• _Assigned task_
The lines to copy are those in the records below that hold the word "WebSocket".

• _Excerpted records_
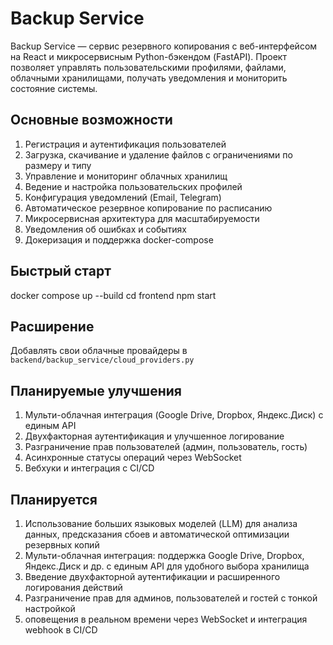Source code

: # Backup Service

Backup Service — сервис резервного копирования с веб-интерфейсом на React и микросервисным Python-бэкендом (FastAPI). Проект позволяет управлять пользовательскими профилями, файлами, облачными хранилищами, получать уведомления и мониторить состояние системы.

## Основные возможности

1. Регистрация и аутентификация пользователей
2. Загрузка, скачивание и удаление файлов с ограничениями по размеру и типу
3. Управление и мониторинг облачных хранилищ
4. Ведение и настройка пользовательских профилей
5. Конфигурация уведомлений (Email, Telegram)
6. Автоматическое резервное копирование по расписанию
7. Микросервисная архитектура для масштабируемости
8. Уведомления об ошибках и событиях
9. Докеризация и поддержка docker-compose  

## Быстрый старт
docker compose up --build
cd frontend
npm start


## Расширение

Добавлять свои облачные провайдеры в `backend/backup_service/cloud_providers.py`

## Планируемые улучшения

1. Мульти-облачная интеграция (Google Drive, Dropbox, Яндекс.Диск) с единым API
2. Двухфакторная аутентификация и улучшенное логирование
3. Разграничение прав пользователей (админ, пользователь, гость)
4. Асинхронные статусы операций через WebSocket
5. Вебхуки и интеграция с CI/CD  

## Планируется

1. Использование больших языковых моделей (LLM) для анализа данных, предсказания сбоев и автоматической оптимизации резервных копий
2. Мульти-облачная интеграция: поддержка Google Drive, Dropbox, Яндекс.Диск и др. с единым API для удобного выбора хранилища
3. Введение двухфакторной аутентификации и расширенного логирования действий
4. Разграничение прав для админов, пользователей и гостей с тонкой настройкой
5. оповещения в реальном времени через WebSocket и интеграция webhook в CI/CD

• _Problem solution_
4. Асинхронные статусы операций через WebSocket
5. оповещения в реальном времени через WebSocket и интеграция webhook в CI/CD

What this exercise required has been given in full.